Westwood was discovering that her work was known, and admired, more outside Britain than in it. After the economic turmoil of the 1970s, international couture had turned towards ostentation and ready-to-wear towards conservatism, so she was a rare surviving rebel.
Nostalgia of Mud closed in 1984, and, still on the run, she staged a 1985 show in New York, the “mini-crini” collection – tutu-skirted, body-fitting clothes, with shoes far madder than the winklepickers she had worn as a teen; Westwood loved platforms, and later elevated them so high that the model Naomi Campbell fell off 9in soles on her catwalk.
By this time Westwood was broke, but with practical help and a modest loan from family and friends, reopened the shuttered Worlds End, lit by candles after the electricity was cut off, and easily sold her limited supplies.

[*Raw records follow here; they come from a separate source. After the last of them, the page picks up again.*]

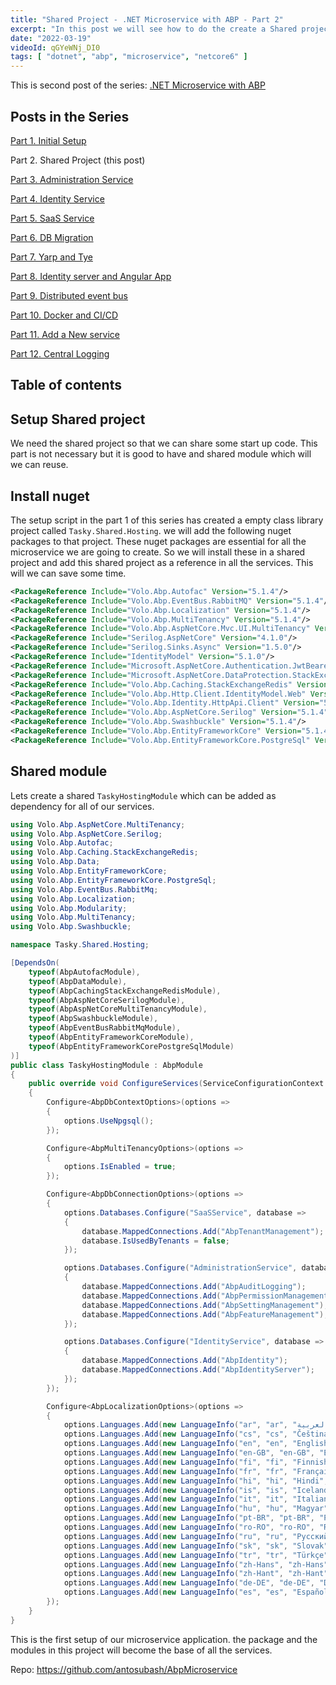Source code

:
 ```yaml
---
title: "Shared Project - .NET Microservice with ABP - Part 2"
excerpt: "In this post we will see how to do the create a Shared project which will be used by all services"
date: "2022-03-19"
videoId: qGYeWNj_DI0 
tags: [ "dotnet", "abp", "microservice", "netcore6" ]
---
```


This is second post of the series: [.NET Microservice with ABP](https://blog.antosubash.com/posts/abp-microservice-series)

## Posts in the Series

[Part 1. Initial Setup](https://blog.antosubash.com/posts/netcore-microservice-with-abp-init-part-1)

Part 2. Shared Project (this post)

[Part 3. Administration Service](https://blog.antosubash.com/posts/netcore-microservice-with-abp-administration-services-part-3)

[Part 4. Identity Service](https://blog.antosubash.com/posts/netcore-microservice-with-abp-identity-services-part-4)

[Part 5. SaaS Service](https://blog.antosubash.com/posts/netcore-microservice-with-abp-saas-services-part-5)

[Part 6. DB Migration](https://blog.antosubash.com/posts/netcore-microservice-with-abp-db-migration-part-6)

[Part 7. Yarp and Tye](https://blog.antosubash.com/posts/netcore-microservice-with-abp-yarp-and-tye-part-7)

[Part 8. Identity server and Angular App](https://blog.antosubash.com/posts/netcore-microservice-with-abp-identity-server-and-angular-part-8)

[Part 9. Distributed event bus](https://blog.antosubash.com/posts/netcore-microservice-with-abp-distributed-event-bus-part-9)

[Part 10. Docker and CI/CD](https://blog.antosubash.com/posts/netcore-microservice-with-abp-docker-and-ci-cd-part-10)

[Part 11. Add a New service](https://blog.antosubash.com/posts/netcore-microservice-with-abp-add-new-service-part-11)

[Part 12. Central Logging](https://blog.antosubash.com/posts/netcore-microservice-with-abp-add-central-logging-part-12)

## Table of contents

## Setup Shared project

We need the shared project so that we can share some start up code. This part is not necessary but it is good to have and shared module which will we can reuse.

## Install nuget

The setup script in the part 1 of this series has created a empty class library project called `Tasky.Shared.Hosting`. we will add the following nuget packages to that project. These nuget packages are essential for all the microservice we are going to create. So we will install these in a shared project and add this shared project as a reference in all the services. This will we can save some time.

```xml
<PackageReference Include="Volo.Abp.Autofac" Version="5.1.4"/>
<PackageReference Include="Volo.Abp.EventBus.RabbitMQ" Version="5.1.4"/>
<PackageReference Include="Volo.Abp.Localization" Version="5.1.4"/>
<PackageReference Include="Volo.Abp.MultiTenancy" Version="5.1.4"/>
<PackageReference Include="Volo.Abp.AspNetCore.Mvc.UI.MultiTenancy" Version="5.1.4"/>
<PackageReference Include="Serilog.AspNetCore" Version="4.1.0"/>
<PackageReference Include="Serilog.Sinks.Async" Version="1.5.0"/>
<PackageReference Include="IdentityModel" Version="5.1.0"/>
<PackageReference Include="Microsoft.AspNetCore.Authentication.JwtBearer" Version="6.0.0"/>
<PackageReference Include="Microsoft.AspNetCore.DataProtection.StackExchangeRedis" Version="6.0.0"/>
<PackageReference Include="Volo.Abp.Caching.StackExchangeRedis" Version="5.1.4"/>
<PackageReference Include="Volo.Abp.Http.Client.IdentityModel.Web" Version="5.1.4"/>
<PackageReference Include="Volo.Abp.Identity.HttpApi.Client" Version="5.1.4"/>
<PackageReference Include="Volo.Abp.AspNetCore.Serilog" Version="5.1.4"/>
<PackageReference Include="Volo.Abp.Swashbuckle" Version="5.1.4"/>
<PackageReference Include="Volo.Abp.EntityFrameworkCore" Version="5.1.4"/>
<PackageReference Include="Volo.Abp.EntityFrameworkCore.PostgreSql" Version="5.1.4"/>
```

## Shared module

Lets create a shared `TaskyHostingModule` which can be added as dependency for all of our services.

```cs
using Volo.Abp.AspNetCore.MultiTenancy;
using Volo.Abp.AspNetCore.Serilog;
using Volo.Abp.Autofac;
using Volo.Abp.Caching.StackExchangeRedis;
using Volo.Abp.Data;
using Volo.Abp.EntityFrameworkCore;
using Volo.Abp.EntityFrameworkCore.PostgreSql;
using Volo.Abp.EventBus.RabbitMq;
using Volo.Abp.Localization;
using Volo.Abp.Modularity;
using Volo.Abp.MultiTenancy;
using Volo.Abp.Swashbuckle;

namespace Tasky.Shared.Hosting;

[DependsOn(
    typeof(AbpAutofacModule),
    typeof(AbpDataModule),
    typeof(AbpCachingStackExchangeRedisModule),
    typeof(AbpAspNetCoreSerilogModule),
    typeof(AbpAspNetCoreMultiTenancyModule),
    typeof(AbpSwashbuckleModule),
    typeof(AbpEventBusRabbitMqModule),
    typeof(AbpEntityFrameworkCoreModule),
    typeof(AbpEntityFrameworkCorePostgreSqlModule)
)]
public class TaskyHostingModule : AbpModule
{
    public override void ConfigureServices(ServiceConfigurationContext context)
    {
        Configure<AbpDbContextOptions>(options =>
        {
            options.UseNpgsql();
        });

        Configure<AbpMultiTenancyOptions>(options =>
        {
            options.IsEnabled = true;
        });

        Configure<AbpDbConnectionOptions>(options =>
        {
            options.Databases.Configure("SaaSService", database =>
            {
                database.MappedConnections.Add("AbpTenantManagement");
                database.IsUsedByTenants = false;
            });

            options.Databases.Configure("AdministrationService", database =>
            {
                database.MappedConnections.Add("AbpAuditLogging");
                database.MappedConnections.Add("AbpPermissionManagement");
                database.MappedConnections.Add("AbpSettingManagement");
                database.MappedConnections.Add("AbpFeatureManagement");
            });

            options.Databases.Configure("IdentityService", database =>
            {
                database.MappedConnections.Add("AbpIdentity");
                database.MappedConnections.Add("AbpIdentityServer");
            });
        });

        Configure<AbpLocalizationOptions>(options =>
        {
            options.Languages.Add(new LanguageInfo("ar", "ar", "العربية"));
            options.Languages.Add(new LanguageInfo("cs", "cs", "Čeština"));
            options.Languages.Add(new LanguageInfo("en", "en", "English"));
            options.Languages.Add(new LanguageInfo("en-GB", "en-GB", "English (UK)"));
            options.Languages.Add(new LanguageInfo("fi", "fi", "Finnish"));
            options.Languages.Add(new LanguageInfo("fr", "fr", "Français"));
            options.Languages.Add(new LanguageInfo("hi", "hi", "Hindi", "in"));
            options.Languages.Add(new LanguageInfo("is", "is", "Icelandic", "is"));
            options.Languages.Add(new LanguageInfo("it", "it", "Italiano", "it"));
            options.Languages.Add(new LanguageInfo("hu", "hu", "Magyar"));
            options.Languages.Add(new LanguageInfo("pt-BR", "pt-BR", "Português"));
            options.Languages.Add(new LanguageInfo("ro-RO", "ro-RO", "Română"));
            options.Languages.Add(new LanguageInfo("ru", "ru", "Русский"));
            options.Languages.Add(new LanguageInfo("sk", "sk", "Slovak"));
            options.Languages.Add(new LanguageInfo("tr", "tr", "Türkçe"));
            options.Languages.Add(new LanguageInfo("zh-Hans", "zh-Hans", "简体中文"));
            options.Languages.Add(new LanguageInfo("zh-Hant", "zh-Hant", "繁體中文"));
            options.Languages.Add(new LanguageInfo("de-DE", "de-DE", "Deutsch"));
            options.Languages.Add(new LanguageInfo("es", "es", "Español"));
        });
    }
}
```

This is the first setup of our microservice application. the package and the modules in this project will become the base of all the services.

Repo: <https://github.com/antosubash/AbpMicroservice>
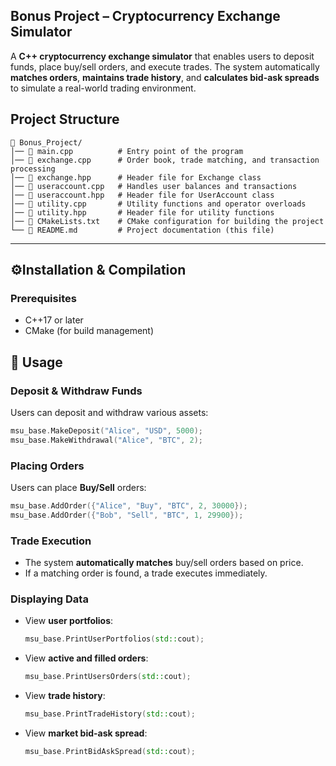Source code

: **Bonus Project – Cryptocurrency Exchange Simulator**
--

A **C++ cryptocurrency exchange simulator** that enables users to deposit funds, place buy/sell orders, and execute trades. The system automatically **matches orders**, **maintains trade history**, and **calculates bid-ask spreads** to simulate a real-world trading environment.  


## **Project Structure**  

```
📁 Bonus_Project/
│── 📄 main.cpp          # Entry point of the program
│── 📄 exchange.cpp      # Order book, trade matching, and transaction processing
│── 📄 exchange.hpp      # Header file for Exchange class
│── 📄 useraccount.cpp   # Handles user balances and transactions
│── 📄 useraccount.hpp   # Header file for UserAccount class
│── 📄 utility.cpp       # Utility functions and operator overloads
│── 📄 utility.hpp       # Header file for utility functions
│── 📄 CMakeLists.txt    # CMake configuration for building the project
└── 📄 README.md         # Project documentation (this file)
```

---

## ⚙**Installation & Compilation**  

### **Prerequisites**  
- C++17 or later  
- CMake (for build management)  


## 📜 **Usage**  

### **Deposit & Withdraw Funds**
Users can deposit and withdraw various assets:  
```cpp
msu_base.MakeDeposit("Alice", "USD", 5000);
msu_base.MakeWithdrawal("Alice", "BTC", 2);
```

### **Placing Orders**  
Users can place **Buy/Sell** orders:  
```cpp
msu_base.AddOrder({"Alice", "Buy", "BTC", 2, 30000});
msu_base.AddOrder({"Bob", "Sell", "BTC", 1, 29900});
```

### **Trade Execution**  
- The system **automatically matches** buy/sell orders based on price.  
- If a matching order is found, a trade executes immediately.  

### **Displaying Data**  
- View **user portfolios**:  
  ```cpp
  msu_base.PrintUserPortfolios(std::cout);
  ```
- View **active and filled orders**:  
  ```cpp
  msu_base.PrintUsersOrders(std::cout);
  ```
- View **trade history**:  
  ```cpp
  msu_base.PrintTradeHistory(std::cout);
  ```
- View **market bid-ask spread**:  
  ```cpp
  msu_base.PrintBidAskSpread(std::cout);
  ```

The Harris tweed, tartan and barathea of her collection of 1987, again sewn in the flat, recalled Glossop’s stout wool stuffs, respecting tradition yet radically cut. Other ideas, such as an 18th-century-style corset bodice with Rigilene plastic instead of whalebones, came from her favourite London museum, the Wallace Collection. Westwood acknowledged the help, too, of her friend Gary Ness, who for years advised her on what to look at and for, and what to read.
The Harris tweed and later, far wilder, Brit collections gave Westwood her second, and permanent, fashion identity: London tailoring plus romantic gowns, with a dissident edge, labelled with her logo, a coronation orb circled by Saturn’s rings.
Her finances remained unsound. With introductions from rag trade friends, she moved incrementally into bank loans and business funding to pay off the debts of Worlds End, and to buy rather than rent her second shop, in Davies Street, Mayfair. Westwood earned where she could, teaching fashion at the Academy of Applied Arts, Vienna (1989-91), and the Hochschule der K?nste, Berlin (from 1993). In the Vienna lecture room, she fell in love with her best student, Andreas Kronthaler. He moved to London, then into her flat, and they married in 1993.
Westward’s 1990s Paris shows attracted Italian backers who realised that her core belief in women dressed not as dreams or goddesses but as heroes already had a following in Japan and was building another in China’s then very new market. Over time, her agglomerated business was structured into a global company with headquarters in Battersea, south London. Her own clothing preferences had become a genre in which other staff, especially Kronthaler, could work, and with her encouragement, he showed his first independent collection in 2016. Although Westwood kept the old Clapham flat, she and Kronthaler moved in to a Queen Anne house on the other side of the common.
Westwood’s politics, unstoppably advocated, were anti-establishment, whatever the current establishment might be, and settled in the direction of Green party-pro-environmentalism, although there were problems over her company’s tax-related fine for undervaluing its assets, and its corporate tax wriggles. She never resolved the conflict between her personal disapproval of consumerism and fashion’s worsening profligacy. Still, by the time she was made a dame in 2010, she had matured into a national institution.
Kronthaler and her sons survive her. Joe, who used his father’s maternal grandmother’s surname, Corr?, founded a lingerie business, Agent Provocateur, inspired by his mother’s outrageous bra and corset designs.